To obtain a stable microemulsion, firstly, the EO was mixed with ethanol and loaded in a syringe to be injected into the water phase using a syringe pump (Aladdin syringe pump, WPI, Berlin, Germany) at a controlled flow rate of 0.05 m min−1. The water phase was composed of glycerol, polysorbate 80, and ddH2O constantly stirred at 600 rpm. The formulated MEs obtained with this method were transparent. To determine the hydrodynamic diameter (size) of the oily internal phase of each ME, dynamic light scattering (DLS) analysis using a Malvern Zetasizer Nano S (Malvern instrument, Malvern, UK) was performed. DLS technique allows the determination of the size distribution profile of small droplets present in emulsions by evaluating the scattering of a laser light at an angle of 173°. One milliliter of each sample was loaded into disposable cuvettes and the samples were analyzed at 25 °C. Before each analysis, the samples were balanced for 180 s at the selected temperature. The stability of the formulations was evaluated with the same technique after one month of storage at room temperature. In addition, controls without EOs were prepared.

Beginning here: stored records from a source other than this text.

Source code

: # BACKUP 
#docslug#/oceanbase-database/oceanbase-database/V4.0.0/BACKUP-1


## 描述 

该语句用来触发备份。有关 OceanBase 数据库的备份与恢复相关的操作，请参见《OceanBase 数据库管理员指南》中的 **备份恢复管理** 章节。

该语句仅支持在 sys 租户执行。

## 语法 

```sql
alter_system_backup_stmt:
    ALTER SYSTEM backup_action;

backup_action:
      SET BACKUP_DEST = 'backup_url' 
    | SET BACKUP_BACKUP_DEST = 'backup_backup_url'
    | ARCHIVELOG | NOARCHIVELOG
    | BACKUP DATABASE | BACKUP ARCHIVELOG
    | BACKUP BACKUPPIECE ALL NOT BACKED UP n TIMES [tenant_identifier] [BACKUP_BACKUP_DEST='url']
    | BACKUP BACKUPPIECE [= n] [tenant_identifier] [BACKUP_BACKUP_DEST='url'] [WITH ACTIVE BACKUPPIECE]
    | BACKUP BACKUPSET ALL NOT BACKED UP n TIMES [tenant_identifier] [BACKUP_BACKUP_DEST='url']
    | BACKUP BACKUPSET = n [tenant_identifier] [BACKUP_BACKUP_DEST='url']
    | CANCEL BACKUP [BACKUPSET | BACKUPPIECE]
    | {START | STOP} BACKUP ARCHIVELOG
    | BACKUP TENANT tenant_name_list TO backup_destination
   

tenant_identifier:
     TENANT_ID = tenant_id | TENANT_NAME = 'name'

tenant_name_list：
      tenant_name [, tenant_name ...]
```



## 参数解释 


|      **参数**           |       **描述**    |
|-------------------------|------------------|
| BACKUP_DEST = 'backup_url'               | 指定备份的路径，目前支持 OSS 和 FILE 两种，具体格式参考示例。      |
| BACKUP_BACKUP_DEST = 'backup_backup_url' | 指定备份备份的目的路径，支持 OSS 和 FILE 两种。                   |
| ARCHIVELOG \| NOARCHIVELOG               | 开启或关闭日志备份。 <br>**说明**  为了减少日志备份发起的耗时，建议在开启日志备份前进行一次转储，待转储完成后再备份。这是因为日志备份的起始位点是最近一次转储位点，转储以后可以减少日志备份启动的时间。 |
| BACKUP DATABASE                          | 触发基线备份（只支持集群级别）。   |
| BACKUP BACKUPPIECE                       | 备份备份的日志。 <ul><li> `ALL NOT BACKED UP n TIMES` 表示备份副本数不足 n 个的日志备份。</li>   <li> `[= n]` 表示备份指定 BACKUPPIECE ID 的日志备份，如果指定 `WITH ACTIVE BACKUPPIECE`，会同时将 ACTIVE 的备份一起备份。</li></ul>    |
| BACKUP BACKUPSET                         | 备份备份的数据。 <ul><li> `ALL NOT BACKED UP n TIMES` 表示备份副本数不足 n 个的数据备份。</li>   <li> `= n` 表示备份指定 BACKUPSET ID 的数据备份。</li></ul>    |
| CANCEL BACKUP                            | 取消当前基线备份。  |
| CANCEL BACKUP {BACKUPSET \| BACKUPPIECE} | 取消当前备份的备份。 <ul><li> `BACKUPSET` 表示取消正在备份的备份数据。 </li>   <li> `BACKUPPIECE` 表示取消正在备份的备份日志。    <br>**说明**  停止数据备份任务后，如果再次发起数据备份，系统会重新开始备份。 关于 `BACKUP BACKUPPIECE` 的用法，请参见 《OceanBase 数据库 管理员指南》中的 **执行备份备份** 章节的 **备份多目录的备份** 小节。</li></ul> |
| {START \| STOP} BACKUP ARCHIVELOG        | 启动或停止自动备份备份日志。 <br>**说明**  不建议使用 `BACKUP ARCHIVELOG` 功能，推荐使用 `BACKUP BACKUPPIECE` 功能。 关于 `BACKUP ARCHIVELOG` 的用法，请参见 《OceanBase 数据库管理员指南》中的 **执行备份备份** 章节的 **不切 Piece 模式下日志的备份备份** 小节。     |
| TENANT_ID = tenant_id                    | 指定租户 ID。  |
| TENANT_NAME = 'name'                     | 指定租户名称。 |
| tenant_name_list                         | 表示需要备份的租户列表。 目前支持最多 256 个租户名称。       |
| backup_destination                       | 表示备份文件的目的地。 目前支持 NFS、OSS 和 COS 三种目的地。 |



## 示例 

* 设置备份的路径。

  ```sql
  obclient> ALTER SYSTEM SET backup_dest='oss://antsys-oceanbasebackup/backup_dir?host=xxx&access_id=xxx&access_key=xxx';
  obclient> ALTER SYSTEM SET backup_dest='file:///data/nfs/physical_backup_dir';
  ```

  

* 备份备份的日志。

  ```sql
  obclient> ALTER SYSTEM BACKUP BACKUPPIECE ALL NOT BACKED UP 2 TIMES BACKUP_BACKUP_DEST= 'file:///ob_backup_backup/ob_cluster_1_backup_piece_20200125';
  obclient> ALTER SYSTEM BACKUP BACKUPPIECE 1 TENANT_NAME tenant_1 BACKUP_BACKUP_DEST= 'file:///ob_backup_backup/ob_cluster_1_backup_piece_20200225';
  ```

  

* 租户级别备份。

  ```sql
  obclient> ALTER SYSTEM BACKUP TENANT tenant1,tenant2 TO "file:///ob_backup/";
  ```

4.6. Comparison of the Antimicrobial Activity of EOs and Formulated EO-MEs

For each selected EO and the related EO-MEs, MICs as well as MBCs were determined by the broth microdilution method against all the examined microorganisms [59]. Each overnight microbial culture, obtained as described above, was diluted in MHB II (VWR) to obtain ca. 5 × 105 cfu/mL; then 50 μL was added to a 96-well microtiter plate (Cellstar, Greiner bio-one) in the presence of 50 μL of each EO (serially diluted from 5 to 0.156%, v/v) or 50 μL of each EO-MEs (serially diluted from 2.5 to 0.156%, v/v). Positive controls (i.e., bacteria in MHB II) and negative control (i.e., uninoculated MHB II) were also included. The MIC was defined as the lowest concentration of tested EOs and related MEs inhibiting visible growth after 24 h of incubation [59]. To determine the MBC values, 10 μL from the invisible growth was inoculated in triplicate on TSA and incubated at 37 °C for 24 h; MBC was defined as the lowest concentration of EO that inhibited growth rebound on TSA. All experiments were performed in duplicate.

5. Conclusions

In conclusion, in spite of the well-demonstrated antimicrobial potential of EOs in vitro, their use has been limited because high concentrations are required to achieve sufficient antimicrobial activity [44]. In this study, EOs-MEs were developed and then evaluated for antimicrobial effects against food-borne pathogens and spoilage microorganisms. The obtained results indicated the potential of MEs to enhance the natural antimicrobial activity of the studied EOs, with the important advantages of improving their solubility and lowering the antimicrobial concentration necessary for a microbicide action. This study represents the first step toward the engineering of a novel and applicable antimicrobial system based on EO-MEs, facilitating a closer interaction with microorganisms and EO-active compounds.